> **EXERCISE REQUIREMENTS**
Among the lines of the records below, copy those that hold the word "Forest".

Plain-text document sources
☆ ☆ ☆ ☆

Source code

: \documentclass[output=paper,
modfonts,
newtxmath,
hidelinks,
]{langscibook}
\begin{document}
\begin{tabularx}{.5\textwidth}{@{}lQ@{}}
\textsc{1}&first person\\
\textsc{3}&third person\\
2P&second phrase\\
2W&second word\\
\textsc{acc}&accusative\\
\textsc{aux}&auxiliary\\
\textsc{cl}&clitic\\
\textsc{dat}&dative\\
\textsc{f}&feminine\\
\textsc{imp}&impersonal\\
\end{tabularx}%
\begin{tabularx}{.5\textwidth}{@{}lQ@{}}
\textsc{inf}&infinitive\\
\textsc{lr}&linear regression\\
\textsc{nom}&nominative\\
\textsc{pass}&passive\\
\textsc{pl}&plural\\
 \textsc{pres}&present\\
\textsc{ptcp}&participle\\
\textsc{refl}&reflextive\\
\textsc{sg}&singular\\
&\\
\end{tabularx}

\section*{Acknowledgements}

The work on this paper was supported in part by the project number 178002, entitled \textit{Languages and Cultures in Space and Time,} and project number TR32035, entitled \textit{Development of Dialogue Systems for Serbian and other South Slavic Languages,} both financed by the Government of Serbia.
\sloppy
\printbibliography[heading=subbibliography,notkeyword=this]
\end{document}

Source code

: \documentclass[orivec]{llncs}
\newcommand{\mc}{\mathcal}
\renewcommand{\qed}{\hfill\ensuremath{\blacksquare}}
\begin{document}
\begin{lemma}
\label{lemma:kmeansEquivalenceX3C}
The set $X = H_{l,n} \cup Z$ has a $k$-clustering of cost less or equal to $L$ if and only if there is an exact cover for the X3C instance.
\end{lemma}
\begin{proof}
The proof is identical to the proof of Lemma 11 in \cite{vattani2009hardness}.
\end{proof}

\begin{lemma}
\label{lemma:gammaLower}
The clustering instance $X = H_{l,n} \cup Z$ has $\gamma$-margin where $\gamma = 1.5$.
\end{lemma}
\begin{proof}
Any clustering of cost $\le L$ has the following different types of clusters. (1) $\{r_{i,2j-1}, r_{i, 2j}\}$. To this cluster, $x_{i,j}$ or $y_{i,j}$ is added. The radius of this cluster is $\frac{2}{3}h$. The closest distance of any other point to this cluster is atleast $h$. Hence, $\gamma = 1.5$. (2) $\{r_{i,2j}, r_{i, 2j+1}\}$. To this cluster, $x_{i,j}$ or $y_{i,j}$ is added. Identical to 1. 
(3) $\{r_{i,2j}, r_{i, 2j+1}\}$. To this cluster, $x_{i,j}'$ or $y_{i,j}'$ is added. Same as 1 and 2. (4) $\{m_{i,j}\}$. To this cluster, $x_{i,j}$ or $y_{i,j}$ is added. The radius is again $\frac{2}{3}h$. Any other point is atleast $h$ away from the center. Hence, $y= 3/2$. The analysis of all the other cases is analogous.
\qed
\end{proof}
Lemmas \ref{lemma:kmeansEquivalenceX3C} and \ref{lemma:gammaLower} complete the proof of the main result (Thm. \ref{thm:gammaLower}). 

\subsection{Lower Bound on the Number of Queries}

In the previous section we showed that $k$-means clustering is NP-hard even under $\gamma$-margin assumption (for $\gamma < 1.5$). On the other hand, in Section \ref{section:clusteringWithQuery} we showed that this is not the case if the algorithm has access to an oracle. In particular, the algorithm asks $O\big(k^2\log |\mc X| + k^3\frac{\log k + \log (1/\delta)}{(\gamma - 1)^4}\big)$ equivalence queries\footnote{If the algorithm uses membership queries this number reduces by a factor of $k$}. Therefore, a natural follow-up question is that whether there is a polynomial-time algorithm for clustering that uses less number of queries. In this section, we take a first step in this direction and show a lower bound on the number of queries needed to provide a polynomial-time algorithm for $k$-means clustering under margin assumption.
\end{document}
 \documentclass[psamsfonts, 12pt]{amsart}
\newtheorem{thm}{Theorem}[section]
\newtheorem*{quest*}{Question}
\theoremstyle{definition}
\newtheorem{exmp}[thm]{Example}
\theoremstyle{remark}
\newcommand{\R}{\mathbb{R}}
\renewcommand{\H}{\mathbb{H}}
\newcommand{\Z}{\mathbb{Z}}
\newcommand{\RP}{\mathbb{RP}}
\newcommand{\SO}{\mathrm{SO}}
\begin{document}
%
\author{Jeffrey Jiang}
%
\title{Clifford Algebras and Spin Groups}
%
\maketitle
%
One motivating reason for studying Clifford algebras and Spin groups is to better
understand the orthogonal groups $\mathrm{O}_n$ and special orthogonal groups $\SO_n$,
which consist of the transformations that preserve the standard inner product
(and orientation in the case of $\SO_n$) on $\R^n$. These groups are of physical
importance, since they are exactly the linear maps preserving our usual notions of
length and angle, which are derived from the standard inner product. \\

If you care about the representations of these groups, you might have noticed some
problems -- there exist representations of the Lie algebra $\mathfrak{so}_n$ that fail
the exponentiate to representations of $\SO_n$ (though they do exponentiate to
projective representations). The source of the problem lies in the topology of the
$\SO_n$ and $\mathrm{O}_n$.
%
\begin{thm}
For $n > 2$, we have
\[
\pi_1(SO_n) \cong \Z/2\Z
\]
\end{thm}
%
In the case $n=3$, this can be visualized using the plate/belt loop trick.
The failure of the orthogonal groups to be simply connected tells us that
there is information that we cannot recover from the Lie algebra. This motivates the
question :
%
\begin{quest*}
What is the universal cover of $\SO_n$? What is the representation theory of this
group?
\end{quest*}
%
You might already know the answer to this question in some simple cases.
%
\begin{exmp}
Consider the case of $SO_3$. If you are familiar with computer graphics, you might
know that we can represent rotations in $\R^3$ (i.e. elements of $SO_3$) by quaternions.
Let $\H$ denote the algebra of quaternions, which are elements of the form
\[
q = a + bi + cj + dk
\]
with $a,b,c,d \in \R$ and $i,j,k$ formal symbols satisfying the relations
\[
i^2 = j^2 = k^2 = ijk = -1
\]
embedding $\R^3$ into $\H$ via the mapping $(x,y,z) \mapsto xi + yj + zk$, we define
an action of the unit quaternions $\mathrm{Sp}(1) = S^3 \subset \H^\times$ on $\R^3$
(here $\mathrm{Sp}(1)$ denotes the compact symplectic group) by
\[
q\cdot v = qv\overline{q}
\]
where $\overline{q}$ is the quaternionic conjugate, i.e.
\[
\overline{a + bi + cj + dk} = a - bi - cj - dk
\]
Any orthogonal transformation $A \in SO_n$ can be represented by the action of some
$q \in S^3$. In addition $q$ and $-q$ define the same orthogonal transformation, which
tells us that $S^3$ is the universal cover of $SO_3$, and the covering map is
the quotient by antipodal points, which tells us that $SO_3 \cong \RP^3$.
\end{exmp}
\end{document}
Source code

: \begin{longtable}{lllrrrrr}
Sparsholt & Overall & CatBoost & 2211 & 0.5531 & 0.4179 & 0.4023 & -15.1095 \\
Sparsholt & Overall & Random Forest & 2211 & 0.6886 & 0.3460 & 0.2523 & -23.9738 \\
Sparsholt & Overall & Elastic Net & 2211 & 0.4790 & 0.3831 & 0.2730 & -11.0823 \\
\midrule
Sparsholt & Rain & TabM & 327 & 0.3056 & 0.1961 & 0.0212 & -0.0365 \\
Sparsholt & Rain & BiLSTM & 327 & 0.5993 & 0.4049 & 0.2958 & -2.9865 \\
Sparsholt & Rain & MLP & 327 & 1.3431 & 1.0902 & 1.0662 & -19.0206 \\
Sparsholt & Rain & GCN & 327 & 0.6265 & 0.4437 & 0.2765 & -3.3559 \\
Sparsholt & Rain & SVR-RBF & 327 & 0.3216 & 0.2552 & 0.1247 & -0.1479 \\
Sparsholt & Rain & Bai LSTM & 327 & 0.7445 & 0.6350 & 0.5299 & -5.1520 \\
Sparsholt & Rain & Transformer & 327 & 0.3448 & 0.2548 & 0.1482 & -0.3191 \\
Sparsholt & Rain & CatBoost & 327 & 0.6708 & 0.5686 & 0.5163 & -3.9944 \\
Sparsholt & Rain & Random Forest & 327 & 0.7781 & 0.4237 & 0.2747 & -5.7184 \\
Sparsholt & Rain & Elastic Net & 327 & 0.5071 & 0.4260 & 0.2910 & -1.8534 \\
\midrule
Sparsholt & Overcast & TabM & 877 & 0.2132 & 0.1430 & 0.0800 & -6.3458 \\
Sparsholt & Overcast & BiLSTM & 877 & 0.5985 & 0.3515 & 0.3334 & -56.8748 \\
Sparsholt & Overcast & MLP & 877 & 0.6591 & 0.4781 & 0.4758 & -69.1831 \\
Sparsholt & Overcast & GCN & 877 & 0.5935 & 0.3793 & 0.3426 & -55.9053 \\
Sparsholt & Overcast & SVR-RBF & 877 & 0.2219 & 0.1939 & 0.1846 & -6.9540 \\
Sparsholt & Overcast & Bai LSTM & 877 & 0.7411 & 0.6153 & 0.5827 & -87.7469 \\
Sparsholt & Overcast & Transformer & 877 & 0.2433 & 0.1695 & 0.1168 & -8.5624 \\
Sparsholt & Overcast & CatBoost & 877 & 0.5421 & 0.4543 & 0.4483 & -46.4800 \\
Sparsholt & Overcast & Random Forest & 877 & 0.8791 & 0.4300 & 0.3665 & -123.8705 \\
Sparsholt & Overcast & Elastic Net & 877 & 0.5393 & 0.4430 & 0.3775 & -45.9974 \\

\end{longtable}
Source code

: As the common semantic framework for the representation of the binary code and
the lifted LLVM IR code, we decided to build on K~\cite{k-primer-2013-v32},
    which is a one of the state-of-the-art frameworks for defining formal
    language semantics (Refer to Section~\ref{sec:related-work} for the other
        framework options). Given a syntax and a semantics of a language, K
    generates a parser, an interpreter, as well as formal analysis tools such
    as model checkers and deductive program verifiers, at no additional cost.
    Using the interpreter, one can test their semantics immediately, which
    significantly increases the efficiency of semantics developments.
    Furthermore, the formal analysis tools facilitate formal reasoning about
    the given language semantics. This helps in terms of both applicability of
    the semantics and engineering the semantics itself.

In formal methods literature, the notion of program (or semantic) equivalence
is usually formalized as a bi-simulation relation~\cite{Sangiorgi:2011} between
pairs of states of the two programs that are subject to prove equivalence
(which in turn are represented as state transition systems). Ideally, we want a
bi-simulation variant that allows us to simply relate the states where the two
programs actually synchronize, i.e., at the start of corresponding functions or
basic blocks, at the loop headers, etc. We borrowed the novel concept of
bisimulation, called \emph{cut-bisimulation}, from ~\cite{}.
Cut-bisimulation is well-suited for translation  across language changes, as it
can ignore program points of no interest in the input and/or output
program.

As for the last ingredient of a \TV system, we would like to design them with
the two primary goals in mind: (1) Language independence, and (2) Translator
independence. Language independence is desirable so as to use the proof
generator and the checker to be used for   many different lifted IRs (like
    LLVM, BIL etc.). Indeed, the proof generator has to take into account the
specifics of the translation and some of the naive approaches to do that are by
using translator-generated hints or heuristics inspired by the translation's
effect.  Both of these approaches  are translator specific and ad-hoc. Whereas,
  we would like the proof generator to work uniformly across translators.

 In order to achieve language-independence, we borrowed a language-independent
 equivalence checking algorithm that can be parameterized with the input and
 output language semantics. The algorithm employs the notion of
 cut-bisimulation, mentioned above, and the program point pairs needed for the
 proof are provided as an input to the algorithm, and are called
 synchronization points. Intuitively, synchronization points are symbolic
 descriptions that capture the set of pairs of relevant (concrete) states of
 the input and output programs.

☆ ☆ ☆ ☆

> **RESPONSE AREA**
Sparsholt & Overall & Random Forest & 2211 & 0.6886 & 0.3460 & 0.2523 & -23.9738 \\
Sparsholt & Rain & Random Forest & 327 & 0.7781 & 0.4237 & 0.2747 & -5.7184 \\
Sparsholt & Overcast & Random Forest & 877 & 0.8791 & 0.4300 & 0.3665 & -123.8705 \\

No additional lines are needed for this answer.